In terms of owning a smartphone or using the internet at least occasionally, there is a 33% gap between developed and developing nations (2015). In these developing areas, only 54% of inhabitants have access to a smartphone or use the internet. Once the smartphone element of this statistic is eliminated, it is estimated that nearly two-thirds of the developing world lack internet access. Despite this, digital presence in emerging markets is rapidly expanding.
Facebook, for example, launched the Internet.org project in August of 2013. The platform, available in 53 countries, aims to provide affordable internet access to the developing world. The application that delivers this service, dubbed Free Basics, gives users access to a number of selected sites and search engines, and of course, Facebook. Zuckerberg pioneered the project on the grounds that connectivity is essential to humanity.

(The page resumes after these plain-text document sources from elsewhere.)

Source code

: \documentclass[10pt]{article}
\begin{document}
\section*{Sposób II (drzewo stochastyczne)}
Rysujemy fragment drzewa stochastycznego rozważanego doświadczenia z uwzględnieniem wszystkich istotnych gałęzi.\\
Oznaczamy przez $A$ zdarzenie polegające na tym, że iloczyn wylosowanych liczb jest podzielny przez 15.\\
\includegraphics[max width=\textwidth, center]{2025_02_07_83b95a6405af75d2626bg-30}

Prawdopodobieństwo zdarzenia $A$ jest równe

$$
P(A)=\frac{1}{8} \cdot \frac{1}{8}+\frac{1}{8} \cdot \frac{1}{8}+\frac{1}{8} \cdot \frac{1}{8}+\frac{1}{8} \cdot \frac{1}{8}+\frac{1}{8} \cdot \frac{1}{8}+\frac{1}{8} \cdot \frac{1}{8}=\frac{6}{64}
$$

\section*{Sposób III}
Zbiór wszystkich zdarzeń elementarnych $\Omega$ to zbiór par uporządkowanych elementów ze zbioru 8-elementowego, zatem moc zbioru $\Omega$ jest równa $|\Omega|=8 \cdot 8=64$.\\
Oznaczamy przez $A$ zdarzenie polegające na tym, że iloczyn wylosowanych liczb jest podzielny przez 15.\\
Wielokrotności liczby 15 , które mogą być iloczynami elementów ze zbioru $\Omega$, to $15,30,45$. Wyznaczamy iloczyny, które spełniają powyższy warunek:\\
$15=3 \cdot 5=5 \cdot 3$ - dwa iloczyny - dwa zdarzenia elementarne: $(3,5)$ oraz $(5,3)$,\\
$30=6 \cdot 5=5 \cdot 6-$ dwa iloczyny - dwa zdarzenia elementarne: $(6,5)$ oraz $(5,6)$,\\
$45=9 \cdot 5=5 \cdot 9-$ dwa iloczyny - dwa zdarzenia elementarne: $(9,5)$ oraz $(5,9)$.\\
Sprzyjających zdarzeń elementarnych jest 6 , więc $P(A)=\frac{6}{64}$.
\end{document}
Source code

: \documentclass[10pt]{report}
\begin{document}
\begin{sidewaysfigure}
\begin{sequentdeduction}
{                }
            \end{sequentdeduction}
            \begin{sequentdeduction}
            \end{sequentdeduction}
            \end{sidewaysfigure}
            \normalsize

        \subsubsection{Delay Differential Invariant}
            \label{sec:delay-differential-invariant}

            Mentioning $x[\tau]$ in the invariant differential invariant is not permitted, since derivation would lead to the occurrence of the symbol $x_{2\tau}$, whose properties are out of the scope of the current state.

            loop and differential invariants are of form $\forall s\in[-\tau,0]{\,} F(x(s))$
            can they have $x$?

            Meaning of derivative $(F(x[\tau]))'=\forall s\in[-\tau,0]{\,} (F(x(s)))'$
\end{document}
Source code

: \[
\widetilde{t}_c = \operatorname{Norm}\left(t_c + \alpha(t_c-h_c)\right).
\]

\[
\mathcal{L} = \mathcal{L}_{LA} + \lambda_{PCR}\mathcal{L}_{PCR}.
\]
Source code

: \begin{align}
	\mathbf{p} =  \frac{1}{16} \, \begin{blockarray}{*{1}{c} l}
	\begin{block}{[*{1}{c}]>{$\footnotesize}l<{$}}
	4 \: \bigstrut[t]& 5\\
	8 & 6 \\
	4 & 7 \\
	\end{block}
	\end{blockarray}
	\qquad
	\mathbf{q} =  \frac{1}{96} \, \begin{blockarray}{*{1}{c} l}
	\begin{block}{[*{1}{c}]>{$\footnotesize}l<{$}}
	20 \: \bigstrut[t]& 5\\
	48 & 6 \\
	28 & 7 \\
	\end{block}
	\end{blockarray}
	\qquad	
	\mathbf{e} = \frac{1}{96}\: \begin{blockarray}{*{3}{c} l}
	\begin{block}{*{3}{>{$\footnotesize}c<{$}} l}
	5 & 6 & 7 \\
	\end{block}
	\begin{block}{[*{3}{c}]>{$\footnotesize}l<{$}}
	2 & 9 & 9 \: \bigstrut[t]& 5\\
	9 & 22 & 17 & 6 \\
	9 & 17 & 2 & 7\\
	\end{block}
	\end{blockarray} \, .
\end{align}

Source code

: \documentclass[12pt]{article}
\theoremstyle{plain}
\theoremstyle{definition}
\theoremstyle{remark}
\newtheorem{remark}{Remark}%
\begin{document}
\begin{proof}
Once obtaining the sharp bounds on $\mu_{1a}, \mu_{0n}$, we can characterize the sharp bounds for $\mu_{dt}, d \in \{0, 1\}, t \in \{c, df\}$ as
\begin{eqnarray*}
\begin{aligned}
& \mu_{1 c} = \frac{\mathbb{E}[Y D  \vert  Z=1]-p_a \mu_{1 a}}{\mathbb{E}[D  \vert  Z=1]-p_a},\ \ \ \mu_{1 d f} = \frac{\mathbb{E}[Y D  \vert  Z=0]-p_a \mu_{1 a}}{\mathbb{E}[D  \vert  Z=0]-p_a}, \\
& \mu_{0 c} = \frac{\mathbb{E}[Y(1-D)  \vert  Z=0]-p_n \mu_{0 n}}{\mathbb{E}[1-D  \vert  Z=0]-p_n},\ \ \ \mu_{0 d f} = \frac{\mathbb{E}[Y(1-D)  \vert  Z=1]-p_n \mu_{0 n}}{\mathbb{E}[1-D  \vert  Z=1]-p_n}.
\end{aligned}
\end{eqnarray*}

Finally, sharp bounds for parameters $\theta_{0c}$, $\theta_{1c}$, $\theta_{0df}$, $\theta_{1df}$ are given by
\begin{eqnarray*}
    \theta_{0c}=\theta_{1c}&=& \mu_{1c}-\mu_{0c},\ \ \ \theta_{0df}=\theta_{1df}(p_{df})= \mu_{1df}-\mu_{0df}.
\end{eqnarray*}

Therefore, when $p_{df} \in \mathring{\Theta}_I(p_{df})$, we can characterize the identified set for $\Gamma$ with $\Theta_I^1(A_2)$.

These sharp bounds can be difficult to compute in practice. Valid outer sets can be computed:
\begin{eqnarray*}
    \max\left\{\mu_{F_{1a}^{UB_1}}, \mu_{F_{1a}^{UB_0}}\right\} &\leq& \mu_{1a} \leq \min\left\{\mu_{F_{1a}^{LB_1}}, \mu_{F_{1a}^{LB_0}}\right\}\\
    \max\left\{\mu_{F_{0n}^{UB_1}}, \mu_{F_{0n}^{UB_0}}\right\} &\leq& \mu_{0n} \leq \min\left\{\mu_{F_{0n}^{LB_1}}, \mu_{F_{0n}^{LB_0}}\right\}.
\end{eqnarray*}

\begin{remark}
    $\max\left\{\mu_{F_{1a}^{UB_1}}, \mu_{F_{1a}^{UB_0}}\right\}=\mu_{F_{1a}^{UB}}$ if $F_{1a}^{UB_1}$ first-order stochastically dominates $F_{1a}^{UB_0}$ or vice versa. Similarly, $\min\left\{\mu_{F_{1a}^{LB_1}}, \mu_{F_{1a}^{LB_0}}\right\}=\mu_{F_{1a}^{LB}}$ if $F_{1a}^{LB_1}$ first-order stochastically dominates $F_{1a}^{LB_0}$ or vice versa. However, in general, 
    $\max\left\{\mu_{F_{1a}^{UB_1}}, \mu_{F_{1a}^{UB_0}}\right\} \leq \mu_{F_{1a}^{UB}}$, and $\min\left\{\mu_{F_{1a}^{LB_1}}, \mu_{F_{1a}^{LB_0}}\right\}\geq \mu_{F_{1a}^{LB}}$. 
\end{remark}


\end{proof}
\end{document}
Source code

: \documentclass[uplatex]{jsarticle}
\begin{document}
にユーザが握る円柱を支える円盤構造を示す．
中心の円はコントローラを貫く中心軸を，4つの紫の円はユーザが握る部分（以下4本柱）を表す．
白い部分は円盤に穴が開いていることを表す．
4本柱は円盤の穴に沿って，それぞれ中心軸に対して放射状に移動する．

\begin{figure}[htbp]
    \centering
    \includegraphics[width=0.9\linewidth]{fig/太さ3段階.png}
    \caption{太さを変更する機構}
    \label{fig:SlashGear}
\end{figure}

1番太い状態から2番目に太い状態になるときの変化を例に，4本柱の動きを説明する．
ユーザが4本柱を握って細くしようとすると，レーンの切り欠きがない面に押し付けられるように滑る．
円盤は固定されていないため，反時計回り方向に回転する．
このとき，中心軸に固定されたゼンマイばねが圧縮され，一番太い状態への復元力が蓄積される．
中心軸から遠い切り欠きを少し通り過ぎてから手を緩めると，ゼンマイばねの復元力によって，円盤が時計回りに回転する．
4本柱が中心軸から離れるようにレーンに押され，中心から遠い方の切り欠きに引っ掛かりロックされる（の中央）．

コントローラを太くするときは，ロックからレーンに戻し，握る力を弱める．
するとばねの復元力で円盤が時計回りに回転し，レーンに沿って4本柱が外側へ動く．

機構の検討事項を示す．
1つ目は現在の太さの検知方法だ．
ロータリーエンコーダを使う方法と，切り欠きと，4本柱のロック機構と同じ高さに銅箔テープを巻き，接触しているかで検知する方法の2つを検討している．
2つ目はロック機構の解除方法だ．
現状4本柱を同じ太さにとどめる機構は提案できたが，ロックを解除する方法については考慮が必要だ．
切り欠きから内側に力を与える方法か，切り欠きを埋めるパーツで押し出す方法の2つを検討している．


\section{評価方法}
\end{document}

“Connectivity is a basic human right” – Mark Zuckerberg, 2014
Despite this, Zuckerberg has received heat for Internet.org from critics in the past, who argue that the selectivity of the sites provided violates the net neutrality laws that Facebook fought so hard for in the United States. The critics do have some merit, as a 2015 poll found that 65% of Nigerians think “Facebook is the internet“. Despite this, Internet.org has still provided internet access to over one billion users, making Internet.org the largest initiative of its kind. Further, Free Basics provide users with just that: free access to basic websites. But after using the Free Basics platform, 50% of new users will pay for data after just a single month of exposure to internet access. Clearly, the benefits of digital connection outweigh the costs–even in the developing world.
Google, not one to be out-innovated, has additionally pioneered a project that aims to increase internet access across the globe. Developed by their Google X engineering lab, Project Loon is “a network of balloons travelling on the edge of space, designed to connect people in rural and remote areas, help fill coverage gaps, and bring people back online after disasters”. These balloons travel through the stratosphere above rural areas carrying signals from Telecommunication companies that have partnered with Google for the project. Users with phones can then connect directly to the network via LTE when a balloon is in their range. In 2015, Project Loon balloons had travelled over 17 million km–and one record balloon managed to cover 17 countries in a single voyage.
Elon Musk additionally believes he can solve the issue. Musk’s SpaceX plan is to launch 4000 internet satellites into low-orbit–a project that would cost a mere $10 billion to execute. Richard Branson’s Virgin Group has additionally entered the market, purchasing a number of internet satellite licensing rights just last year. It is rumored that Space X and Branson’s OneNet could collaborate on a joint project, but we just might get to Mars before the task is completed.
Overall, expanding internet access to the developing world is an important and exciting process. The global community has yet to experience total internet access–but with continued investment and innovation, 100% coverage is not out of range.